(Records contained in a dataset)
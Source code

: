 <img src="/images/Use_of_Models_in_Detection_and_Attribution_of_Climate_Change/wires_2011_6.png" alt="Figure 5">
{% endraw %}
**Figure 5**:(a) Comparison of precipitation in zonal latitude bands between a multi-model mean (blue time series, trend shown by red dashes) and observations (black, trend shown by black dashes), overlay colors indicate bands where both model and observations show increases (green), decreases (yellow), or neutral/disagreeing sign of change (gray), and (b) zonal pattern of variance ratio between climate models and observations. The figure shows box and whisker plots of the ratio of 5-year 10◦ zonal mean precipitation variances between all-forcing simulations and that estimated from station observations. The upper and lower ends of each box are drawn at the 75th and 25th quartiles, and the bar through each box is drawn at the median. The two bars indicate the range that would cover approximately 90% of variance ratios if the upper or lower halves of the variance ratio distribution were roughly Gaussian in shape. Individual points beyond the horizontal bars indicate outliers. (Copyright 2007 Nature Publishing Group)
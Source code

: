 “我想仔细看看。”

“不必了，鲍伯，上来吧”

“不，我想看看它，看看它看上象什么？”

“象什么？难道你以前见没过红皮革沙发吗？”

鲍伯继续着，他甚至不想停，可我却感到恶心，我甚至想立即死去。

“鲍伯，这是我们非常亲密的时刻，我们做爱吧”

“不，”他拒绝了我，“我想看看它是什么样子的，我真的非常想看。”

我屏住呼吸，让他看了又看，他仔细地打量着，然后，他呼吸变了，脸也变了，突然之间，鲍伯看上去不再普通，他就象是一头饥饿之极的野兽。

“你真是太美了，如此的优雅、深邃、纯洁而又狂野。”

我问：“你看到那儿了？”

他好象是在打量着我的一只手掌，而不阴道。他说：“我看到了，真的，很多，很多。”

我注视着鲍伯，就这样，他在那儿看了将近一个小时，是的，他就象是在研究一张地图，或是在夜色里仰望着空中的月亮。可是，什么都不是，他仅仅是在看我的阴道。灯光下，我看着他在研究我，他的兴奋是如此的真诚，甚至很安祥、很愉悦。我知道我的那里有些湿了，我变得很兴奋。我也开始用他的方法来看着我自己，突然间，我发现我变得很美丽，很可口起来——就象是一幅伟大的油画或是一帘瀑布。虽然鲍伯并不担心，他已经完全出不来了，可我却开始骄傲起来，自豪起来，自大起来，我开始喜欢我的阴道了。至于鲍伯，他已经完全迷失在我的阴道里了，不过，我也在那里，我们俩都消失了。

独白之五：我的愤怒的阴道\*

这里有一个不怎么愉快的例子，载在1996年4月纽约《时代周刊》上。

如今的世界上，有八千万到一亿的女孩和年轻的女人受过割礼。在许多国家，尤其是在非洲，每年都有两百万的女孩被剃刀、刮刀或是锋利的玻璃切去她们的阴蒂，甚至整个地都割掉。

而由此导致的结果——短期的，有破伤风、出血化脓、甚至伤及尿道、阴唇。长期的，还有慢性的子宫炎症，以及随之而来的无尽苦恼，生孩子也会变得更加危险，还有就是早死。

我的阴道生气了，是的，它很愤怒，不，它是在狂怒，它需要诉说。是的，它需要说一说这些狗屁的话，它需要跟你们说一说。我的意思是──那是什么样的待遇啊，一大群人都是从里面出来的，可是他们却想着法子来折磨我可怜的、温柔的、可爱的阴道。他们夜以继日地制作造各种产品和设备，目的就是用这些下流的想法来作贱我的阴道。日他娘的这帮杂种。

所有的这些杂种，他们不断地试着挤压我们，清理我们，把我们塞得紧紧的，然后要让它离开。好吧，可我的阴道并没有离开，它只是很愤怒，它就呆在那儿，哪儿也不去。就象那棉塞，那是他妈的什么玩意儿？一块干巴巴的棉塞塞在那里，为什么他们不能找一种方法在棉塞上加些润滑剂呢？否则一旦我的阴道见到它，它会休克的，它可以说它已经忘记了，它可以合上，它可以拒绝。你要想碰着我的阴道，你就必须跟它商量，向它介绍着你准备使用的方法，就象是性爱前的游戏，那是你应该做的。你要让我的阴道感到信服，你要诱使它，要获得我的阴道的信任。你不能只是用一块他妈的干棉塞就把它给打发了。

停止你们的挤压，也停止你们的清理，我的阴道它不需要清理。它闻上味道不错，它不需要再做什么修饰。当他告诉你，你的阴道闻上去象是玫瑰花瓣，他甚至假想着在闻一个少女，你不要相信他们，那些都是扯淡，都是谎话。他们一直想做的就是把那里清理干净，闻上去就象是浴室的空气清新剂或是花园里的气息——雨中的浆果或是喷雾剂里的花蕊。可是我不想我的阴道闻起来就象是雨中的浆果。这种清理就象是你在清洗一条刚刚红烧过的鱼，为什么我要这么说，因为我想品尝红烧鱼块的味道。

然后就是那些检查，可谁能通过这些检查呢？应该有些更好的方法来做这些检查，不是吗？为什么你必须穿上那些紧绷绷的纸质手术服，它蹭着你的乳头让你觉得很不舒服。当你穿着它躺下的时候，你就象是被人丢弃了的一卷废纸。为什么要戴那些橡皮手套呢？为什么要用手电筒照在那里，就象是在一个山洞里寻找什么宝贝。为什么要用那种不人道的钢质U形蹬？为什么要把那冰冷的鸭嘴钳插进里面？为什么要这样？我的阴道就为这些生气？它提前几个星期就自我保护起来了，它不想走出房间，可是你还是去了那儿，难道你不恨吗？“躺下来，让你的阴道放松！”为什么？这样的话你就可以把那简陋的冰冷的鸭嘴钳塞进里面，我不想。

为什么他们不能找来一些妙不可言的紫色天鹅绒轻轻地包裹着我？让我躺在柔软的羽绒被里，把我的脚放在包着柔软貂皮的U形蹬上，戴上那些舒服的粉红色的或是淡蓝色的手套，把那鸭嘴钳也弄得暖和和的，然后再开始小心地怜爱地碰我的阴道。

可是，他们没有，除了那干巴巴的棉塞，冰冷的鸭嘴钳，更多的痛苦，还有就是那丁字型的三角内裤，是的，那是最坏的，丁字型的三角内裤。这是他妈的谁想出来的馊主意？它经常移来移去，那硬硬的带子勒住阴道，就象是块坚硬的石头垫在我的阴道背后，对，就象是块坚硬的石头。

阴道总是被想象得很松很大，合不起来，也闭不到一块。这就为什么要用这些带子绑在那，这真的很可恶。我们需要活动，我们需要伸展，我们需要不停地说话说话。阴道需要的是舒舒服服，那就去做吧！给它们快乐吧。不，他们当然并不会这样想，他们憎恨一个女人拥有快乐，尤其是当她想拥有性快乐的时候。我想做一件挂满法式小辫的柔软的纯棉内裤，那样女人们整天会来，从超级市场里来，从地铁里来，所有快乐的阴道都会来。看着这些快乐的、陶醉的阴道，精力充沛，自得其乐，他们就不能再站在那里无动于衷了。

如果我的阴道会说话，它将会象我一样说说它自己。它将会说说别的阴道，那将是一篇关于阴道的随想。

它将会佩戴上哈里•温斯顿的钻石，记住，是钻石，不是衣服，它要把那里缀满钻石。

## Task brief
Give the data again exactly, line for line.

## Expected answer
Source code

: <img src="/images/Use_of_Models_in_Detection_and_Attribution_of_Climate_Change/wires_2011_6.png" alt="Figure 5">
{% endraw %}
**Figure 5**:(a) Comparison of precipitation in zonal latitude bands between a multi-model mean (blue time series, trend shown by red dashes) and observations (black, trend shown by black dashes), overlay colors indicate bands where both model and observations show increases (green), decreases (yellow), or neutral/disagreeing sign of change (gray), and (b) zonal pattern of variance ratio between climate models and observations. The figure shows box and whisker plots of the ratio of 5-year 10◦ zonal mean precipitation variances between all-forcing simulations and that estimated from station observations. The upper and lower ends of each box are drawn at the 75th and 25th quartiles, and the bar through each box is drawn at the median. The two bars indicate the range that would cover approximately 90% of variance ratios if the upper or lower halves of the variance ratio distribution were roughly Gaussian in shape. Individual points beyond the horizontal bars indicate outliers. (Copyright 2007 Nature Publishing Group)
Source code

: “我想仔细看看。”

“不必了，鲍伯，上来吧”

“不，我想看看它，看看它看上象什么？”

“象什么？难道你以前见没过红皮革沙发吗？”

鲍伯继续着，他甚至不想停，可我却感到恶心，我甚至想立即死去。

“鲍伯，这是我们非常亲密的时刻，我们做爱吧”

“不，”他拒绝了我，“我想看看它是什么样子的，我真的非常想看。”

我屏住呼吸，让他看了又看，他仔细地打量着，然后，他呼吸变了，脸也变了，突然之间，鲍伯看上去不再普通，他就象是一头饥饿之极的野兽。

“你真是太美了，如此的优雅、深邃、纯洁而又狂野。”

我问：“你看到那儿了？”

他好象是在打量着我的一只手掌，而不阴道。他说：“我看到了，真的，很多，很多。”

我注视着鲍伯，就这样，他在那儿看了将近一个小时，是的，他就象是在研究一张地图，或是在夜色里仰望着空中的月亮。可是，什么都不是，他仅仅是在看我的阴道。灯光下，我看着他在研究我，他的兴奋是如此的真诚，甚至很安祥、很愉悦。我知道我的那里有些湿了，我变得很兴奋。我也开始用他的方法来看着我自己，突然间，我发现我变得很美丽，很可口起来——就象是一幅伟大的油画或是一帘瀑布。虽然鲍伯并不担心，他已经完全出不来了，可我却开始骄傲起来，自豪起来，自大起来，我开始喜欢我的阴道了。至于鲍伯，他已经完全迷失在我的阴道里了，不过，我也在那里，我们俩都消失了。

独白之五：我的愤怒的阴道\*

这里有一个不怎么愉快的例子，载在1996年4月纽约《时代周刊》上。

如今的世界上，有八千万到一亿的女孩和年轻的女人受过割礼。在许多国家，尤其是在非洲，每年都有两百万的女孩被剃刀、刮刀或是锋利的玻璃切去她们的阴蒂，甚至整个地都割掉。

而由此导致的结果——短期的，有破伤风、出血化脓、甚至伤及尿道、阴唇。长期的，还有慢性的子宫炎症，以及随之而来的无尽苦恼，生孩子也会变得更加危险，还有就是早死。

我的阴道生气了，是的，它很愤怒，不，它是在狂怒，它需要诉说。是的，它需要说一说这些狗屁的话，它需要跟你们说一说。我的意思是──那是什么样的待遇啊，一大群人都是从里面出来的，可是他们却想着法子来折磨我可怜的、温柔的、可爱的阴道。他们夜以继日地制作造各种产品和设备，目的就是用这些下流的想法来作贱我的阴道。日他娘的这帮杂种。

所有的这些杂种，他们不断地试着挤压我们，清理我们，把我们塞得紧紧的，然后要让它离开。好吧，可我的阴道并没有离开，它只是很愤怒，它就呆在那儿，哪儿也不去。就象那棉塞，那是他妈的什么玩意儿？一块干巴巴的棉塞塞在那里，为什么他们不能找一种方法在棉塞上加些润滑剂呢？否则一旦我的阴道见到它，它会休克的，它可以说它已经忘记了，它可以合上，它可以拒绝。你要想碰着我的阴道，你就必须跟它商量，向它介绍着你准备使用的方法，就象是性爱前的游戏，那是你应该做的。你要让我的阴道感到信服，你要诱使它，要获得我的阴道的信任。你不能只是用一块他妈的干棉塞就把它给打发了。

停止你们的挤压，也停止你们的清理，我的阴道它不需要清理。它闻上味道不错，它不需要再做什么修饰。当他告诉你，你的阴道闻上去象是玫瑰花瓣，他甚至假想着在闻一个少女，你不要相信他们，那些都是扯淡，都是谎话。他们一直想做的就是把那里清理干净，闻上去就象是浴室的空气清新剂或是花园里的气息——雨中的浆果或是喷雾剂里的花蕊。可是我不想我的阴道闻起来就象是雨中的浆果。这种清理就象是你在清洗一条刚刚红烧过的鱼，为什么我要这么说，因为我想品尝红烧鱼块的味道。

然后就是那些检查，可谁能通过这些检查呢？应该有些更好的方法来做这些检查，不是吗？为什么你必须穿上那些紧绷绷的纸质手术服，它蹭着你的乳头让你觉得很不舒服。当你穿着它躺下的时候，你就象是被人丢弃了的一卷废纸。为什么要戴那些橡皮手套呢？为什么要用手电筒照在那里，就象是在一个山洞里寻找什么宝贝。为什么要用那种不人道的钢质U形蹬？为什么要把那冰冷的鸭嘴钳插进里面？为什么要这样？我的阴道就为这些生气？它提前几个星期就自我保护起来了，它不想走出房间，可是你还是去了那儿，难道你不恨吗？“躺下来，让你的阴道放松！”为什么？这样的话你就可以把那简陋的冰冷的鸭嘴钳塞进里面，我不想。

为什么他们不能找来一些妙不可言的紫色天鹅绒轻轻地包裹着我？让我躺在柔软的羽绒被里，把我的脚放在包着柔软貂皮的U形蹬上，戴上那些舒服的粉红色的或是淡蓝色的手套，把那鸭嘴钳也弄得暖和和的，然后再开始小心地怜爱地碰我的阴道。

可是，他们没有，除了那干巴巴的棉塞，冰冷的鸭嘴钳，更多的痛苦，还有就是那丁字型的三角内裤，是的，那是最坏的，丁字型的三角内裤。这是他妈的谁想出来的馊主意？它经常移来移去，那硬硬的带子勒住阴道，就象是块坚硬的石头垫在我的阴道背后，对，就象是块坚硬的石头。

阴道总是被想象得很松很大，合不起来，也闭不到一块。这就为什么要用这些带子绑在那，这真的很可恶。我们需要活动，我们需要伸展，我们需要不停地说话说话。阴道需要的是舒舒服服，那就去做吧！给它们快乐吧。不，他们当然并不会这样想，他们憎恨一个女人拥有快乐，尤其是当她想拥有性快乐的时候。我想做一件挂满法式小辫的柔软的纯棉内裤，那样女人们整天会来，从超级市场里来，从地铁里来，所有快乐的阴道都会来。看着这些快乐的、陶醉的阴道，精力充沛，自得其乐，他们就不能再站在那里无动于衷了。

如果我的阴道会说话，它将会象我一样说说它自己。它将会说说别的阴道，那将是一篇关于阴道的随想。

它将会佩戴上哈里•温斯顿的钻石，记住，是钻石，不是衣服，它要把那里缀满钻石。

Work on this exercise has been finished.